Tapper expected any new information to be terrifying information, so he had also set aside extra processing power to suppress any emotional outbursts and he managed to not panic, if only barely, until his analytics returned with a curious conclusion: All sounds were the same distance away from them, in all directions. And they had remained so until now.
"There's something ahead," Tapper whispered. "Not coming towards us, not moving away either." Phanya nodded and the two crept forward, stopping to duck behind a large garbage pile when the sounds of clattering and rummaging grew loud enough for her to hear. As they tiptoed around the mound the fog lifted slightly and the duo finally no longer felt the oppression of the empty void.
Instead, they now felt the horror of a disaster scene. One of the miner's vehicles now sat in a pile of its own parts, though not enough of it remained intact to determine which vehicle it was. What they could determine was that it hadn't crashed, because none of the wreckage was crumpled.
It was shredded.
Jagged metal strips fanned outwards from the vehicle, some of which still dripped with blood. Beyond the wrecked car lay a small clearing, ringed by more garbage piles and one pillbug vehicle in mostly one piece. The front of the pillbug was missing entirely, a clean crescent slice just like the jitney, but this one claimed almost a third of the long car. The engine, front seats, and front tires were simply gone.
"I cannot hear or see any movement," Tapper whispered. "I believe whoever was here has moved on."
"And took all the corpses with them?" Phanya asked, spreading her hand over the empty clearing. "Blood stains, but no bodies? Something's wrong here."
"Astute observation, Phanya! Please watch my back." Tapper moved before Phanya could protest, walking across the clearing and into the pillbug without any hesitation.
The vehicle's thick armor left for a cramped interior, long and narrow and optimized for only one occupant.
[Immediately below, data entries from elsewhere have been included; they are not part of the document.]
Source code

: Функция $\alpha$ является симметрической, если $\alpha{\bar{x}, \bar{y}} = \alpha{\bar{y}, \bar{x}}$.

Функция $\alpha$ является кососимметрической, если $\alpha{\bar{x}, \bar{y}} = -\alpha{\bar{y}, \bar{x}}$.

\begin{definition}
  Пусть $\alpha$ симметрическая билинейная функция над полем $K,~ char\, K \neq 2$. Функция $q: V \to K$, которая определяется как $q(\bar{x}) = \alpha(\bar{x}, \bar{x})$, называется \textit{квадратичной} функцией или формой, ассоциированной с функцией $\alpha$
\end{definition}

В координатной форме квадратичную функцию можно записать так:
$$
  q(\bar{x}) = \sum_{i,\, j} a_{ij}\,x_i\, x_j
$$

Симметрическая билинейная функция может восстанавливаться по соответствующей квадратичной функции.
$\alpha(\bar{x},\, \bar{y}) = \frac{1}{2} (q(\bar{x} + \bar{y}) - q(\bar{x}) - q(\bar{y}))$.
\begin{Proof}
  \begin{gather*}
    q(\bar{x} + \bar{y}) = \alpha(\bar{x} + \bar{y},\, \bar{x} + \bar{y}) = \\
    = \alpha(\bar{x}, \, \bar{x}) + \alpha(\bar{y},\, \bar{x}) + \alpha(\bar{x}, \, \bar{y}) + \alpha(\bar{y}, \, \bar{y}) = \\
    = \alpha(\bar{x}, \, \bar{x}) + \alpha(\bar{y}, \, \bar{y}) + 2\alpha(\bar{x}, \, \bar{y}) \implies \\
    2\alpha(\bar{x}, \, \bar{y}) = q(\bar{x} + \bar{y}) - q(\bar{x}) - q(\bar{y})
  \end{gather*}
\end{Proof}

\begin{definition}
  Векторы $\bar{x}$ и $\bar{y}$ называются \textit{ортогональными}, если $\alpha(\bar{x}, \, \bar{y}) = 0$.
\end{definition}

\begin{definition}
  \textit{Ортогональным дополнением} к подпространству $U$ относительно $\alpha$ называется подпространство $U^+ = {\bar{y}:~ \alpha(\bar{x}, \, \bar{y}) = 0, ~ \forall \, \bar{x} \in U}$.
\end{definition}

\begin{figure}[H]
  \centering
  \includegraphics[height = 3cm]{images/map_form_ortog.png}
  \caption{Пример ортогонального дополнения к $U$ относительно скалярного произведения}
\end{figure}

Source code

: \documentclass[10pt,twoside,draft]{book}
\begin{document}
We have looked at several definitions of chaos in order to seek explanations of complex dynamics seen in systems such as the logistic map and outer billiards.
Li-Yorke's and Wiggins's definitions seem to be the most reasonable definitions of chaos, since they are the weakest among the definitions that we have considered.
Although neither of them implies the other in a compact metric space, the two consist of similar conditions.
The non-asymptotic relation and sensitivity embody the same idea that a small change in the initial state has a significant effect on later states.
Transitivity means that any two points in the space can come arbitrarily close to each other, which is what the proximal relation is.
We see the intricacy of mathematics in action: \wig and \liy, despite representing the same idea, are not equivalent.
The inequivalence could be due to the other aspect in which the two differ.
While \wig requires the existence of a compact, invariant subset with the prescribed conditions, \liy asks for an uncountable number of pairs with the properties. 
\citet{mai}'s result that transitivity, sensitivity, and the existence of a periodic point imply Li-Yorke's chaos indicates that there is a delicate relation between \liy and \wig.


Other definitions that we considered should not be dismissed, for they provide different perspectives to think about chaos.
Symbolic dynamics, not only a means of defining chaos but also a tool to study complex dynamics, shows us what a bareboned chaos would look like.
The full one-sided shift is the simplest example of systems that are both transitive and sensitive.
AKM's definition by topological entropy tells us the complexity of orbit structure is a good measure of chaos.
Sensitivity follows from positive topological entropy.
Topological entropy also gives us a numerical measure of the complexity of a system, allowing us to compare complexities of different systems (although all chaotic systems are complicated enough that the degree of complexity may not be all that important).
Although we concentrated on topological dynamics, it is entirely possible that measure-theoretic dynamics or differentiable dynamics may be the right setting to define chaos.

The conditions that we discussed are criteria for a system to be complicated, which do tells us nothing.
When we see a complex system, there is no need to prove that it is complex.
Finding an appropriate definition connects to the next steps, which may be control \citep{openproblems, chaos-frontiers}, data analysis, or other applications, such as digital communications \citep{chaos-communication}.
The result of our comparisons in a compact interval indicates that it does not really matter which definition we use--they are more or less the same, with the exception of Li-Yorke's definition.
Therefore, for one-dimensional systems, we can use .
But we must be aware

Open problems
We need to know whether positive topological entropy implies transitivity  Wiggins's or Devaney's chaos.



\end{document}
A kitchenette lined one wall and a rumpled cot ran along the other, with the trail of rubber ducks ending on the floor. There weren't many places for someone to hide, but Tapper hadn't walked all this way to not try. "Mister Mercenary, are you in here?"
A hidden panel snapped open on the far wall and a wild reptilian eye appeared. "You?? What the hell are — never mind, get me out of here!"
Tapper couldn't stop his eyebrows from wiggling with joy if he tried. "Most certainly, that's why we're here! What seems to be the problem?"
"This door jammed shut in the crash, I can't get it open from this side. Hurry! There's gremlins here." The mercenary's voice contracted to a whisper, quaking with fear.
The irregular word triggered a response from Tapper's bar trivia index, catching him by surprise. "Do you mean the mischievous spirits of Old World mythology? How quaint!"
"No not quaint, they're fucking demons!" He hissed back. Something rattled in the cabin and he shushed them both, ducking slightly within the opening so he could look around the room. The rattling turned into a scream of tearing metal and a panel tore away from the wall, spilling the contents of a hidden shelving unit into the cabin. Most of the odds and ends landed on the cot, only to launch again when something large and yellow bounced out of the compartment.